REQUIREMENT → The listing that follows should be duplicated character for character.

INFORMATION SUPPLIED →
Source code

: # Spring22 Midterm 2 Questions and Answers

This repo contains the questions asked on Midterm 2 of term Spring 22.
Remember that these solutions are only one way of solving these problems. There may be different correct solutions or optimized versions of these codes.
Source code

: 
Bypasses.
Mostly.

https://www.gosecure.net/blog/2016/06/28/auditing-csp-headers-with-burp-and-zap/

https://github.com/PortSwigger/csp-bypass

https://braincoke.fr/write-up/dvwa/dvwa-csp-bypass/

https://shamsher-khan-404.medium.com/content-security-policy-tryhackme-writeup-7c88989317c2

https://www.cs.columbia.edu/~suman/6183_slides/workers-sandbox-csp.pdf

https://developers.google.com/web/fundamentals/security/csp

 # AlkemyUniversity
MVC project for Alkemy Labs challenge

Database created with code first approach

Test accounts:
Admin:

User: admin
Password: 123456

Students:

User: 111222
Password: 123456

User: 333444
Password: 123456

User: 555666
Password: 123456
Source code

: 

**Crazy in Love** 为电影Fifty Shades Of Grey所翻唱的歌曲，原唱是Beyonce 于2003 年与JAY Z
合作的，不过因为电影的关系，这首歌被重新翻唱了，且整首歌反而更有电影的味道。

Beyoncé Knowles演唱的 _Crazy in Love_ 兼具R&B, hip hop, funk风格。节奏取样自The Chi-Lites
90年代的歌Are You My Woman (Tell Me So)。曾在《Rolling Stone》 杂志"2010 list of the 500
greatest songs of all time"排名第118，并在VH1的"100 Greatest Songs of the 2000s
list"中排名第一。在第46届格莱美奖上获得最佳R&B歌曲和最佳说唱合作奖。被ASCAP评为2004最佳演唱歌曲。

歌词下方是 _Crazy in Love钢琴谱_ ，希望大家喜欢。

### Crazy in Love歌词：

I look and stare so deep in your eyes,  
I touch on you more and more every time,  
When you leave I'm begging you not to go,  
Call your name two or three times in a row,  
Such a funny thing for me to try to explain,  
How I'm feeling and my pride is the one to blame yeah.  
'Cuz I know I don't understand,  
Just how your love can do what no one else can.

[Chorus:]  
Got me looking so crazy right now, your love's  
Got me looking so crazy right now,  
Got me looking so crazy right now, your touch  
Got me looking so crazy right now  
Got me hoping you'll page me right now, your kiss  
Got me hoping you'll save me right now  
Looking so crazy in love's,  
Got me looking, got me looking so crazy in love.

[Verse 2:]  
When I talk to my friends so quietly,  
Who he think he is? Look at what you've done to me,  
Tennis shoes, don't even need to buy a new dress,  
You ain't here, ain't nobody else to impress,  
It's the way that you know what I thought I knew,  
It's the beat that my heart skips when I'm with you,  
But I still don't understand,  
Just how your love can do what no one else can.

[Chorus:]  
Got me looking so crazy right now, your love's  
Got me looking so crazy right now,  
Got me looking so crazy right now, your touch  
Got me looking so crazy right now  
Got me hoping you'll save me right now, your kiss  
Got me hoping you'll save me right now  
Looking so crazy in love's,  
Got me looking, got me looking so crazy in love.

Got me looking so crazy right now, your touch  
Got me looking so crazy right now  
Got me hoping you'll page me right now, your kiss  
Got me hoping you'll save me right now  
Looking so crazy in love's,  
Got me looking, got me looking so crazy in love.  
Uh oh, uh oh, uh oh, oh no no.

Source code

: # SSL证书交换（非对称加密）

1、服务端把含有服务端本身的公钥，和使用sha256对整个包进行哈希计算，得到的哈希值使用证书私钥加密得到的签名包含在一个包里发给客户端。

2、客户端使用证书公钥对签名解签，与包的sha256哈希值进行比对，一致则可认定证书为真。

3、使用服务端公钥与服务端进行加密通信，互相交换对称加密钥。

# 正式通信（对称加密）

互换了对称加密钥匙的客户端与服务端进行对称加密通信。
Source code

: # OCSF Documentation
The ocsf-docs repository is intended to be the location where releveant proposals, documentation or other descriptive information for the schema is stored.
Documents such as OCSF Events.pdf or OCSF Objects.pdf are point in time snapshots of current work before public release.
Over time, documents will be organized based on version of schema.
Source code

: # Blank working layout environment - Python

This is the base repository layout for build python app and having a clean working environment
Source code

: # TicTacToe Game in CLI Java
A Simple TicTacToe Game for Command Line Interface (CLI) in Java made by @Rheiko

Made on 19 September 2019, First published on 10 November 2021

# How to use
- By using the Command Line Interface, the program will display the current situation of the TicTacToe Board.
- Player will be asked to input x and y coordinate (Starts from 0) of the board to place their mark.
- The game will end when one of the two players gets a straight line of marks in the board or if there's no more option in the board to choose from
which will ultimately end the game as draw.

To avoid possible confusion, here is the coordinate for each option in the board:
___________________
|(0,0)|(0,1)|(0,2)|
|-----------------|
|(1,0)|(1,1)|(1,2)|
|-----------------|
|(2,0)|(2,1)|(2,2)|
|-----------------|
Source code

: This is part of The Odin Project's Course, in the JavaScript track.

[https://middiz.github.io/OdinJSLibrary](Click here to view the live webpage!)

SOLUTION FOR THIS TASK →
Source code

: # Spring22 Midterm 2 Questions and Answers

This repo contains the questions asked on Midterm 2 of term Spring 22.
Remember that these solutions are only one way of solving these problems. There may be different correct solutions or optimized versions of these codes.
Source code

: 
Bypasses.
Mostly.

https://www.gosecure.net/blog/2016/06/28/auditing-csp-headers-with-burp-and-zap/

https://github.com/PortSwigger/csp-bypass

https://braincoke.fr/write-up/dvwa/dvwa-csp-bypass/

https://shamsher-khan-404.medium.com/content-security-policy-tryhackme-writeup-7c88989317c2

https://www.cs.columbia.edu/~suman/6183_slides/workers-sandbox-csp.pdf

https://developers.google.com/web/fundamentals/security/csp

 # AlkemyUniversity
MVC project for Alkemy Labs challenge

Database created with code first approach

Test accounts:
Admin:

User: admin
Password: 123456

Students:

User: 111222
Password: 123456

User: 333444
Password: 123456

User: 555666
Password: 123456
Source code

: 

**Crazy in Love** 为电影Fifty Shades Of Grey所翻唱的歌曲，原唱是Beyonce 于2003 年与JAY Z
合作的，不过因为电影的关系，这首歌被重新翻唱了，且整首歌反而更有电影的味道。

Beyoncé Knowles演唱的 _Crazy in Love_ 兼具R&B, hip hop, funk风格。节奏取样自The Chi-Lites
90年代的歌Are You My Woman (Tell Me So)。曾在《Rolling Stone》 杂志"2010 list of the 500
greatest songs of all time"排名第118，并在VH1的"100 Greatest Songs of the 2000s
list"中排名第一。在第46届格莱美奖上获得最佳R&B歌曲和最佳说唱合作奖。被ASCAP评为2004最佳演唱歌曲。

歌词下方是 _Crazy in Love钢琴谱_ ，希望大家喜欢。

### Crazy in Love歌词：

I look and stare so deep in your eyes,  
I touch on you more and more every time,  
When you leave I'm begging you not to go,  
Call your name two or three times in a row,  
Such a funny thing for me to try to explain,  
How I'm feeling and my pride is the one to blame yeah.  
'Cuz I know I don't understand,  
Just how your love can do what no one else can.

[Chorus:]  
Got me looking so crazy right now, your love's  
Got me looking so crazy right now,  
Got me looking so crazy right now, your touch  
Got me looking so crazy right now  
Got me hoping you'll page me right now, your kiss  
Got me hoping you'll save me right now  
Looking so crazy in love's,  
Got me looking, got me looking so crazy in love.

[Verse 2:]  
When I talk to my friends so quietly,  
Who he think he is? Look at what you've done to me,  
Tennis shoes, don't even need to buy a new dress,  
You ain't here, ain't nobody else to impress,  
It's the way that you know what I thought I knew,  
It's the beat that my heart skips when I'm with you,  
But I still don't understand,  
Just how your love can do what no one else can.

[Chorus:]  
Got me looking so crazy right now, your love's  
Got me looking so crazy right now,  
Got me looking so crazy right now, your touch  
Got me looking so crazy right now  
Got me hoping you'll save me right now, your kiss  
Got me hoping you'll save me right now  
Looking so crazy in love's,  
Got me looking, got me looking so crazy in love.

Got me looking so crazy right now, your touch  
Got me looking so crazy right now  
Got me hoping you'll page me right now, your kiss  
Got me hoping you'll save me right now  
Looking so crazy in love's,  
Got me looking, got me looking so crazy in love.  
Uh oh, uh oh, uh oh, oh no no.

Source code

: # SSL证书交换（非对称加密）

1、服务端把含有服务端本身的公钥，和使用sha256对整个包进行哈希计算，得到的哈希值使用证书私钥加密得到的签名包含在一个包里发给客户端。

2、客户端使用证书公钥对签名解签，与包的sha256哈希值进行比对，一致则可认定证书为真。

3、使用服务端公钥与服务端进行加密通信，互相交换对称加密钥。

# 正式通信（对称加密）

互换了对称加密钥匙的客户端与服务端进行对称加密通信。
Source code

: # OCSF Documentation
The ocsf-docs repository is intended to be the location where releveant proposals, documentation or other descriptive information for the schema is stored.
Documents such as OCSF Events.pdf or OCSF Objects.pdf are point in time snapshots of current work before public release.
Over time, documents will be organized based on version of schema.
Source code

: # Blank working layout environment - Python

This is the base repository layout for build python app and having a clean working environment
Source code

: # TicTacToe Game in CLI Java
A Simple TicTacToe Game for Command Line Interface (CLI) in Java made by @Rheiko

Made on 19 September 2019, First published on 10 November 2021

# How to use
- By using the Command Line Interface, the program will display the current situation of the TicTacToe Board.
- Player will be asked to input x and y coordinate (Starts from 0) of the board to place their mark.
- The game will end when one of the two players gets a straight line of marks in the board or if there's no more option in the board to choose from
which will ultimately end the game as draw.

To avoid possible confusion, here is the coordinate for each option in the board:
___________________
|(0,0)|(0,1)|(0,2)|
|-----------------|
|(1,0)|(1,1)|(1,2)|
|-----------------|
|(2,0)|(2,1)|(2,2)|
|-----------------|
Source code

: This is part of The Odin Project's Course, in the JavaScript track.

[https://middiz.github.io/OdinJSLibrary](Click here to view the live webpage!)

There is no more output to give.